St. Sixtus was a kind and thoughtful man from Greece. He was elected in the hopes of restoring peace throughout the fractured Church after many years of in-fighting,which he did successfully during his short term. Roman Emperor Valerian was everything that our Pope was not. A vile,and hateful human being,Valerian waged immediate war against Christianity and ordered that any Bishops,Priests or Deacons caught performing a Mass was to be put to death. On August 6th 258,St. Sixtus was performing a secret Mass in the chapel of the cemetery of Praextextatus when Roman soldiers arrived on the scene. Fearing for the Bishop,the entire congregation tried to shield St.Sixtus and help him escape,but Sixtus wouldn’t leave. He wouldn’t leave his people in the hands of the Romans. He and his six Deacons stood their ground and volunteered themselves so the congregation could escape unharmed. They were all beheaded on the spot. Sixtus’ faith in Christ and his faith in what he was doing nevered wavered and he and his Deacons gladly accepted their martyrdom. He was buried in the Catacomb of Callixtus and the following inscription on his tomb can still be read today.
“At the time when the sword pierced the bowels of the Mother, I, buried here, taught as Pastor the Word of God; when suddenly the soldiers rushed in and dragged me from the chair. The faithful offered their necks to the sword, but as soon as the Pastor saw the ones who wished to rob him of the palm (of martyrdom) he was the first to offer himself and his own head, not tolerating that the (pagan) frenzy should harm the others. Christ, who gives recompense, made manifest the Pastor’s merit, preserving unharmed the flock.”

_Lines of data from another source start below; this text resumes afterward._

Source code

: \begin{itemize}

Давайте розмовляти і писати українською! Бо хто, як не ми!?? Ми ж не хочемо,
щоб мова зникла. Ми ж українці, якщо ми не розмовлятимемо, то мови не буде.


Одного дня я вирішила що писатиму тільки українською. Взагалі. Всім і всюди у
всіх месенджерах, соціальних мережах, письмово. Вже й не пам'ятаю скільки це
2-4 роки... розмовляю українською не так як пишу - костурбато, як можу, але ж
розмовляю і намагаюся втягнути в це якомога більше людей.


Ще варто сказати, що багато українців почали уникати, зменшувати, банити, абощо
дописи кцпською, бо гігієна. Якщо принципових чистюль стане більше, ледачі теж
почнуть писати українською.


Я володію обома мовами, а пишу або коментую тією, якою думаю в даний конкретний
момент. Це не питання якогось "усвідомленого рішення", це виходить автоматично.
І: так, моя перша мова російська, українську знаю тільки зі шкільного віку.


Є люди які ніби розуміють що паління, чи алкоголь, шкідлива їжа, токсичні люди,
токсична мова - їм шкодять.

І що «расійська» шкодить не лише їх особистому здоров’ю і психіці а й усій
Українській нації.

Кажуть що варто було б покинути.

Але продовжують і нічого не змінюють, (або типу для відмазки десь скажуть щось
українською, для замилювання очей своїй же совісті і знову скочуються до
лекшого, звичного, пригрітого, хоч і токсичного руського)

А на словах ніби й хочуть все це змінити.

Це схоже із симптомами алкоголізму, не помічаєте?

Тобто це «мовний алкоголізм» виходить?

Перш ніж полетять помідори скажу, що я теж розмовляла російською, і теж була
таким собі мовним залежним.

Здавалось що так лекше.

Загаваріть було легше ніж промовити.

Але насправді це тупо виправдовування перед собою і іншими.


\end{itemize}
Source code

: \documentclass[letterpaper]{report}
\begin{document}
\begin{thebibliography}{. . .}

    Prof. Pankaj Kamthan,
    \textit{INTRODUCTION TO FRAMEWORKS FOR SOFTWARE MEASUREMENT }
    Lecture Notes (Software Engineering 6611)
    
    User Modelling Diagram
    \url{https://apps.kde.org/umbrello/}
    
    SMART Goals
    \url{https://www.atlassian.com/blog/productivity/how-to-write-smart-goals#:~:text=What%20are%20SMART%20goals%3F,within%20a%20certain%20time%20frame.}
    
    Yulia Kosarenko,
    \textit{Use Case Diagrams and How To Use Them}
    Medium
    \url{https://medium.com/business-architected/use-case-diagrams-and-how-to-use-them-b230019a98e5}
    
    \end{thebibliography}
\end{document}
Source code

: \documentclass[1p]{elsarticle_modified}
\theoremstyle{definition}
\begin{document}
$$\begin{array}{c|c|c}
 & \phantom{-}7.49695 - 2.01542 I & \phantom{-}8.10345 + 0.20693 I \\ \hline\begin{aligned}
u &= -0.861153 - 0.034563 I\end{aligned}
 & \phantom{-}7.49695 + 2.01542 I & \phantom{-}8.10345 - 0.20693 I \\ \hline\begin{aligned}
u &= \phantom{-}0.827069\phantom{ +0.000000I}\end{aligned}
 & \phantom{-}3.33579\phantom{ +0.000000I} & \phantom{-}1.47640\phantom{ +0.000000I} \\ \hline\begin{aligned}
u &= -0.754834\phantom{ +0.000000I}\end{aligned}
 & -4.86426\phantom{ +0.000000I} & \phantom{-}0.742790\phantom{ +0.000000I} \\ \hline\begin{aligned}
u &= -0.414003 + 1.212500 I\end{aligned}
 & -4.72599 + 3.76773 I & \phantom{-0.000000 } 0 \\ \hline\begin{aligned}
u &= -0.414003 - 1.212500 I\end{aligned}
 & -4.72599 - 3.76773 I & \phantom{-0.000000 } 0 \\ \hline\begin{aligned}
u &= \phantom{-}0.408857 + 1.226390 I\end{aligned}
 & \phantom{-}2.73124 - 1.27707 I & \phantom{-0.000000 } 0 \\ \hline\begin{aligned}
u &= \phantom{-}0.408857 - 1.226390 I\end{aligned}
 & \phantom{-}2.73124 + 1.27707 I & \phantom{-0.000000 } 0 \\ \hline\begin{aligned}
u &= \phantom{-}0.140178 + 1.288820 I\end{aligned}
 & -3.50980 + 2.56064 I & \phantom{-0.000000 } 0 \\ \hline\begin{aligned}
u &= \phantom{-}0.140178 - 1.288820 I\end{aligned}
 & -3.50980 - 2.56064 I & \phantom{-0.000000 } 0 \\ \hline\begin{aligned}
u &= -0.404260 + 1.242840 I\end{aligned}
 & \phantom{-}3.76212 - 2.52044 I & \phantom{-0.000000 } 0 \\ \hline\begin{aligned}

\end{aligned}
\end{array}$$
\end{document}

Born in Greece,Eleuterus had been a deacon of the Church since Pope Anicetus. He issued(or rather,re-issued),a decree that no food should be despised by Christians. Being that was there was no Cracker Barrel two thousand years ago,he would have not known of the dreaded Hashbrown Casserole,for he surely would have banned any sane person from eating this. The food decree was in response to various heretical Christian groups,such as the gnostics and montanists,limiting what their followers could and could not eat. Legend has it that he sent the first Christian missionaries to the British Isles,but there is much debate over whether this is true or not. The date of his death is the first concrete date in the history of the Papacy. He was first buried on Vatican Hill,then moved near the Pantheon,and finally,in 1591,his remains were moved again to the Church of St. Susanna. His feast day is May 26th,which will always be easy to remember because it is my wife’s birthday!